## Problem to work on
Output the records below in full, word for word; pictures do not belong in it.

--- Available data Enclosed Below ---

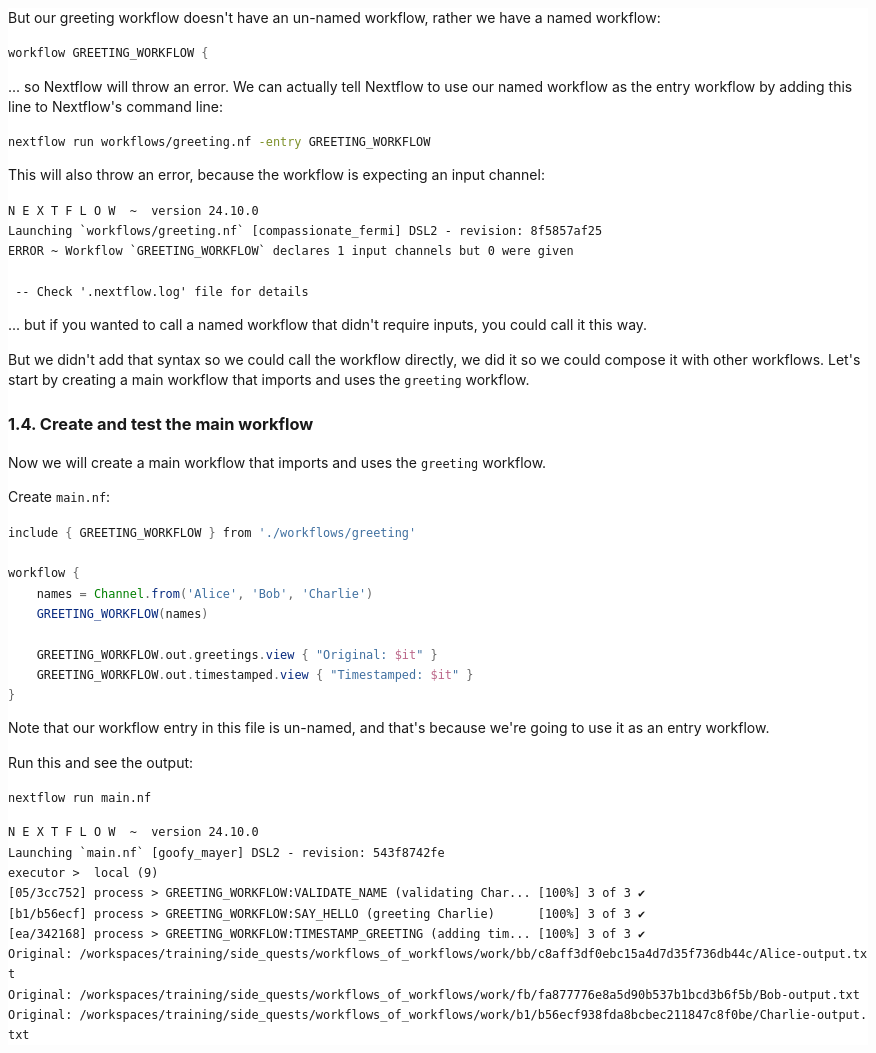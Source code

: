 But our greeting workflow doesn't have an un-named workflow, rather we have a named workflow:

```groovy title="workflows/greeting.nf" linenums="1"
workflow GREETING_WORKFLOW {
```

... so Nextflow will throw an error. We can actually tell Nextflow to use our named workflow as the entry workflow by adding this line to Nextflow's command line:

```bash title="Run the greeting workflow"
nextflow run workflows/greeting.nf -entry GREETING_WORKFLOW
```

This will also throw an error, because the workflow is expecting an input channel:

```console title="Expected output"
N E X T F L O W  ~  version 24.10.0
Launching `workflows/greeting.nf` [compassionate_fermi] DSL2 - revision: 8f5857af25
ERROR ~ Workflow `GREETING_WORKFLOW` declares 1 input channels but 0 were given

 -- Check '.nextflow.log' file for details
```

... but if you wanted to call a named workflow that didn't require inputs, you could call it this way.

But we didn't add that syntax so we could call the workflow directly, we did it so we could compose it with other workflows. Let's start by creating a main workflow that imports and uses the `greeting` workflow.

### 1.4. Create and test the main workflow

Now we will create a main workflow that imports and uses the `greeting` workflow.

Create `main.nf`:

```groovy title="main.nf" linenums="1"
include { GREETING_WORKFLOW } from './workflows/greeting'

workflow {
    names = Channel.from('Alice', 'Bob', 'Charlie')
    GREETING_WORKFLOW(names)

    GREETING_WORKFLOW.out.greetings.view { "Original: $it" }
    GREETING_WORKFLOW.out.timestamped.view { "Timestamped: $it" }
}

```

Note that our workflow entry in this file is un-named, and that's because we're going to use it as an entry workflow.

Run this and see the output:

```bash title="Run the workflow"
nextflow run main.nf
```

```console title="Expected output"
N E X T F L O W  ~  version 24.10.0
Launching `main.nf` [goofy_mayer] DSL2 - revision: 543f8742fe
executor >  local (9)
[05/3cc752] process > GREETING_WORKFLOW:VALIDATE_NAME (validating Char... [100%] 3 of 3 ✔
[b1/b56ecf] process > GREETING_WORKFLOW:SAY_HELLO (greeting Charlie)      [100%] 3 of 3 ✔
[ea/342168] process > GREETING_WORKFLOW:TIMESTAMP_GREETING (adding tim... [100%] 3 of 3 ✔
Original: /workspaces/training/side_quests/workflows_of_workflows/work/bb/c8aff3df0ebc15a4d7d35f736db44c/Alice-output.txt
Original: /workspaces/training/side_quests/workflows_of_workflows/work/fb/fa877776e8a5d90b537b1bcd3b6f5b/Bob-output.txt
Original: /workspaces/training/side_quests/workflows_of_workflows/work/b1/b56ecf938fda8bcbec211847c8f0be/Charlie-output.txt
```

--- End of Enclosed Available data ---

## Expected answer
Source code

: But our greeting workflow doesn't have an un-named workflow, rather we have a named workflow:

```groovy title="workflows/greeting.nf" linenums="1"
workflow GREETING_WORKFLOW {
```

... so Nextflow will throw an error. We can actually tell Nextflow to use our named workflow as the entry workflow by adding this line to Nextflow's command line:

```bash title="Run the greeting workflow"
nextflow run workflows/greeting.nf -entry GREETING_WORKFLOW
```

This will also throw an error, because the workflow is expecting an input channel:

```console title="Expected output"
N E X T F L O W  ~  version 24.10.0
Launching `workflows/greeting.nf` [compassionate_fermi] DSL2 - revision: 8f5857af25
ERROR ~ Workflow `GREETING_WORKFLOW` declares 1 input channels but 0 were given

 -- Check '.nextflow.log' file for details
```

... but if you wanted to call a named workflow that didn't require inputs, you could call it this way.

But we didn't add that syntax so we could call the workflow directly, we did it so we could compose it with other workflows. Let's start by creating a main workflow that imports and uses the `greeting` workflow.

### 1.4. Create and test the main workflow

Now we will create a main workflow that imports and uses the `greeting` workflow.

Create `main.nf`:

```groovy title="main.nf" linenums="1"
include { GREETING_WORKFLOW } from './workflows/greeting'

workflow {
    names = Channel.from('Alice', 'Bob', 'Charlie')
    GREETING_WORKFLOW(names)

    GREETING_WORKFLOW.out.greetings.view { "Original: $it" }
    GREETING_WORKFLOW.out.timestamped.view { "Timestamped: $it" }
}

```

Note that our workflow entry in this file is un-named, and that's because we're going to use it as an entry workflow.

Run this and see the output:

```bash title="Run the workflow"
nextflow run main.nf
```

```console title="Expected output"
N E X T F L O W  ~  version 24.10.0
Launching `main.nf` [goofy_mayer] DSL2 - revision: 543f8742fe
executor >  local (9)
[05/3cc752] process > GREETING_WORKFLOW:VALIDATE_NAME (validating Char... [100%] 3 of 3 ✔
[b1/b56ecf] process > GREETING_WORKFLOW:SAY_HELLO (greeting Charlie)      [100%] 3 of 3 ✔
[ea/342168] process > GREETING_WORKFLOW:TIMESTAMP_GREETING (adding tim... [100%] 3 of 3 ✔
Original: /workspaces/training/side_quests/workflows_of_workflows/work/bb/c8aff3df0ebc15a4d7d35f736db44c/Alice-output.txt
Original: /workspaces/training/side_quests/workflows_of_workflows/work/fb/fa877776e8a5d90b537b1bcd3b6f5b/Bob-output.txt
Original: /workspaces/training/side_quests/workflows_of_workflows/work/b1/b56ecf938fda8bcbec211847c8f0be/Charlie-output.txt
```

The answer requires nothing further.